* **What the exercise asks**: From the records below, extract only the lines running from the line with "completed and reviewed." to the line with "- Used for **production-ready releases**.", both lines included, reproducing them exactly.

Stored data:

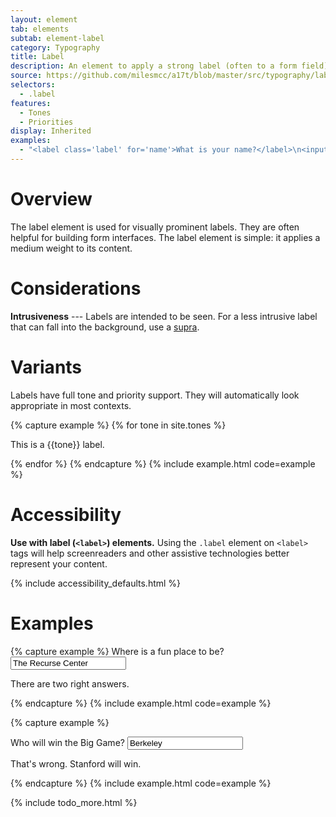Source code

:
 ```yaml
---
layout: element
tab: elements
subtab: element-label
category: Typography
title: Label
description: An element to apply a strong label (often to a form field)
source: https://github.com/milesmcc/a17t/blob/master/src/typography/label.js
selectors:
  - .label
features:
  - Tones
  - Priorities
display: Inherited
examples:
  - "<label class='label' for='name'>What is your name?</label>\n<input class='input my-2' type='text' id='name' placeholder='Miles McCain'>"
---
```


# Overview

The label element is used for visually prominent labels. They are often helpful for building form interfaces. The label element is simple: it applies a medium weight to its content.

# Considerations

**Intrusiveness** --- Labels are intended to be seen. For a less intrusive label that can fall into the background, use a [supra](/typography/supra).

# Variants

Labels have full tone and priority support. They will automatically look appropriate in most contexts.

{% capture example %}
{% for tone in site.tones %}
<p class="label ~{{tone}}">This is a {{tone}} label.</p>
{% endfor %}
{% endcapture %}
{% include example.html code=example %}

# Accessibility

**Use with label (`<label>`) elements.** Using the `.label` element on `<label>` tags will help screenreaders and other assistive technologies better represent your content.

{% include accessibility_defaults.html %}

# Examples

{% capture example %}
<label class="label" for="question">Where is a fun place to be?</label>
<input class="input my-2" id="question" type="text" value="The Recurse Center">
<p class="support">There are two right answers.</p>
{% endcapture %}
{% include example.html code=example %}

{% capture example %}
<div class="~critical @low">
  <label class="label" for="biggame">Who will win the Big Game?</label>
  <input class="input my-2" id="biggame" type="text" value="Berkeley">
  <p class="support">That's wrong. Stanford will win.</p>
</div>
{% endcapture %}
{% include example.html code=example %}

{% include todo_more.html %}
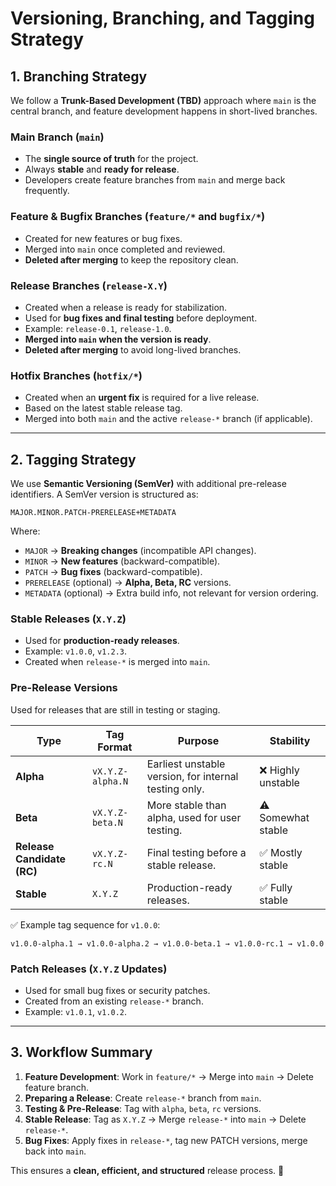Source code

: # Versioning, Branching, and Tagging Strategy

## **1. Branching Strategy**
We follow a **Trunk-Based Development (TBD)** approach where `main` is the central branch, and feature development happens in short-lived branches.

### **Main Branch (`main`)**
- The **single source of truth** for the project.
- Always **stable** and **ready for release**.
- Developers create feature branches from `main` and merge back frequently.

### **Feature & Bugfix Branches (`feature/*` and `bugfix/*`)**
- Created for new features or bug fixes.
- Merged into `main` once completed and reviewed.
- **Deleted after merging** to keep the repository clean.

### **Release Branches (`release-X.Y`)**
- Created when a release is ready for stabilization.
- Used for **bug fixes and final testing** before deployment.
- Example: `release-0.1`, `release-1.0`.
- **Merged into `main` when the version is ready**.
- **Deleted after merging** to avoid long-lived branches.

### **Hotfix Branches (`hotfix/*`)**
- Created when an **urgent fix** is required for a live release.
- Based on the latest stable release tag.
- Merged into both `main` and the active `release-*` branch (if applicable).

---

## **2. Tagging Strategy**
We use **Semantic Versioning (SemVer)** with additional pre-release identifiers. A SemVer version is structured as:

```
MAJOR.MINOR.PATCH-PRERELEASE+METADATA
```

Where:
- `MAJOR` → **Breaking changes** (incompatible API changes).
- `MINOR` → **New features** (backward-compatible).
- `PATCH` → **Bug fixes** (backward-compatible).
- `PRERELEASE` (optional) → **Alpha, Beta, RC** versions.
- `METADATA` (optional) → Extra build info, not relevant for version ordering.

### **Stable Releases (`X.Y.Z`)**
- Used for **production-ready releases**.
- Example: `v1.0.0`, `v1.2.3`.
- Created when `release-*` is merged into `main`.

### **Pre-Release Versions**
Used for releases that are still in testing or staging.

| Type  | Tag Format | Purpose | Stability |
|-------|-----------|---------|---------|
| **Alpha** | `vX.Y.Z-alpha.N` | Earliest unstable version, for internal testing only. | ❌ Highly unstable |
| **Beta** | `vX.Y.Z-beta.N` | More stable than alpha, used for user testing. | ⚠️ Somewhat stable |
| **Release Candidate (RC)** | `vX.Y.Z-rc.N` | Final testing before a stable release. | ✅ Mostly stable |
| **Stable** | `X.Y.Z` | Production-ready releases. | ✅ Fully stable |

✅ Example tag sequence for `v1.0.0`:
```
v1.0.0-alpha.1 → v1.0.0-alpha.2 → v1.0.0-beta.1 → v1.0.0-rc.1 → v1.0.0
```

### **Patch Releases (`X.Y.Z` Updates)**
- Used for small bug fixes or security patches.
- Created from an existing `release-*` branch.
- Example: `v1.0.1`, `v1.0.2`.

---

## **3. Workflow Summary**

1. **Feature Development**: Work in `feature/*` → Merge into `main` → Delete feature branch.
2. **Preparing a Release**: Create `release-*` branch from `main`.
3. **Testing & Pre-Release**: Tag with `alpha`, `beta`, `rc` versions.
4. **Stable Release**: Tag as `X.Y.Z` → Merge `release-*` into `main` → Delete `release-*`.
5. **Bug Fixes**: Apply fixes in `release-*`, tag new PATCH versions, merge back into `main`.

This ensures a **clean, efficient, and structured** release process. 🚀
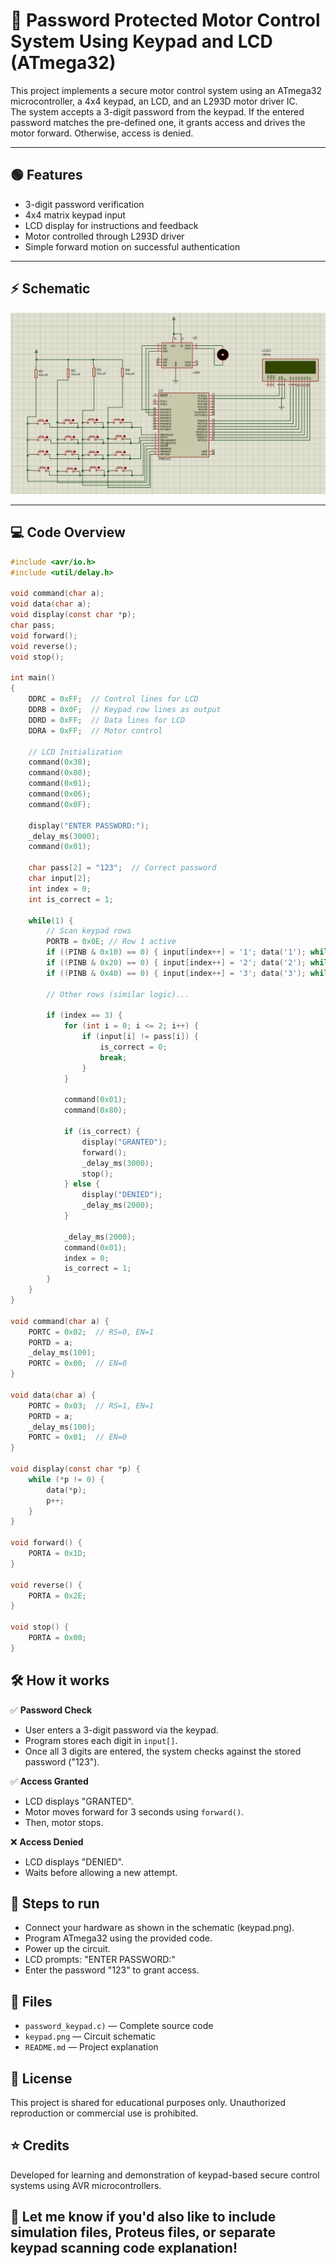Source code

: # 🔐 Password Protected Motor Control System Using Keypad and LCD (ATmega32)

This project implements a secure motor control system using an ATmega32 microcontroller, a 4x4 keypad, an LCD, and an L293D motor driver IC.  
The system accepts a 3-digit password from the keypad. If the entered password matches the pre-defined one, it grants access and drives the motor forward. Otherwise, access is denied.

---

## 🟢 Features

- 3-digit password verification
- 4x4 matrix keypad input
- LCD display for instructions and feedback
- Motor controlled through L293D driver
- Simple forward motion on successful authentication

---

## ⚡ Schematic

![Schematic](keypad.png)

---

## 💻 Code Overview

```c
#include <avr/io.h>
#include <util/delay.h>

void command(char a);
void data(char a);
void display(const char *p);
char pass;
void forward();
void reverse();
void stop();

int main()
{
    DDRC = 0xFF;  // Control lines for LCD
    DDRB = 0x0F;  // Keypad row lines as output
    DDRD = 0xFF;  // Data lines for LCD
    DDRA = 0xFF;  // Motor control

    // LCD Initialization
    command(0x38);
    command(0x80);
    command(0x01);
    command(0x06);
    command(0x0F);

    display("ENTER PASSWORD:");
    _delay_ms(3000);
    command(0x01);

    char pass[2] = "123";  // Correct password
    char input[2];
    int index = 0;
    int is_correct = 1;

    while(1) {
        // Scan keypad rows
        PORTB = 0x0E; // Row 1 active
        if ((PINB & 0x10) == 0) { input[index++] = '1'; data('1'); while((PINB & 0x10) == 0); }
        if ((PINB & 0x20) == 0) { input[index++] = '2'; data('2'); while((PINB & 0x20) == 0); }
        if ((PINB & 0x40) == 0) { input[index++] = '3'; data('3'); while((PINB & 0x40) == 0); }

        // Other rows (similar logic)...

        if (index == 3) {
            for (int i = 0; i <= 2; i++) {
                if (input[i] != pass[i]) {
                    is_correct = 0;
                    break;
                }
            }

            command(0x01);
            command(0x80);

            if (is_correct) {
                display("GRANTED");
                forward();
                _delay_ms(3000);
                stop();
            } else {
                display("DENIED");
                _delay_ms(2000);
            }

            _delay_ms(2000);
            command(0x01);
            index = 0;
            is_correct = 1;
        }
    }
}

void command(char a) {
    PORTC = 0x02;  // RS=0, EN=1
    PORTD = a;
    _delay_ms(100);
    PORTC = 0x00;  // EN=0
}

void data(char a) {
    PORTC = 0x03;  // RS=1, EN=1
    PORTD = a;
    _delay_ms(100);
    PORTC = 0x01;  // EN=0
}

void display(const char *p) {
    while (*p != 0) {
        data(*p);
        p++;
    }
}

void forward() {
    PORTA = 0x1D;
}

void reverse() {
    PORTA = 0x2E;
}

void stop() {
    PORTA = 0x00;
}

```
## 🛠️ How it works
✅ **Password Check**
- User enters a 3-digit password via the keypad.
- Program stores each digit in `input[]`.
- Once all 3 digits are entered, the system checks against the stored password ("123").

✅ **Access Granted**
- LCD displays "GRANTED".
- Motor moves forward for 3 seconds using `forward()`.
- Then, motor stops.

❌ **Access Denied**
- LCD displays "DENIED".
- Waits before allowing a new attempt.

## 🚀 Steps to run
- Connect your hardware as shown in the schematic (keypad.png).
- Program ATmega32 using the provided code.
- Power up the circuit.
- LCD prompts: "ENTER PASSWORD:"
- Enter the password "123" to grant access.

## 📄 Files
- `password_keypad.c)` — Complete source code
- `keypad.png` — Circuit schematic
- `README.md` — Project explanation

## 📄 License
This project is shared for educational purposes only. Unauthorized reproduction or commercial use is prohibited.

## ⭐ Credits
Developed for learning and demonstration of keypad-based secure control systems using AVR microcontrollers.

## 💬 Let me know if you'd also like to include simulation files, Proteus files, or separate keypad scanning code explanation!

* **Solution to the exercise**:
- Merged into `main` once completed and reviewed.
- **Deleted after merging** to keep the repository clean.

### **Release Branches (`release-X.Y`)**
- Created when a release is ready for stabilization.
- Used for **bug fixes and final testing** before deployment.
- Example: `release-0.1`, `release-1.0`.
- **Merged into `main` when the version is ready**.
- **Deleted after merging** to avoid long-lived branches.

### **Hotfix Branches (`hotfix/*`)**
- Created when an **urgent fix** is required for a live release.
- Based on the latest stable release tag.
- Merged into both `main` and the active `release-*` branch (if applicable).

---

## **2. Tagging Strategy**
We use **Semantic Versioning (SemVer)** with additional pre-release identifiers. A SemVer version is structured as:

```
MAJOR.MINOR.PATCH-PRERELEASE+METADATA
```

Where:
- `MAJOR` → **Breaking changes** (incompatible API changes).
- `MINOR` → **New features** (backward-compatible).
- `PATCH` → **Bug fixes** (backward-compatible).
- `PRERELEASE` (optional) → **Alpha, Beta, RC** versions.
- `METADATA` (optional) → Extra build info, not relevant for version ordering.

### **Stable Releases (`X.Y.Z`)**
- Used for **production-ready releases**.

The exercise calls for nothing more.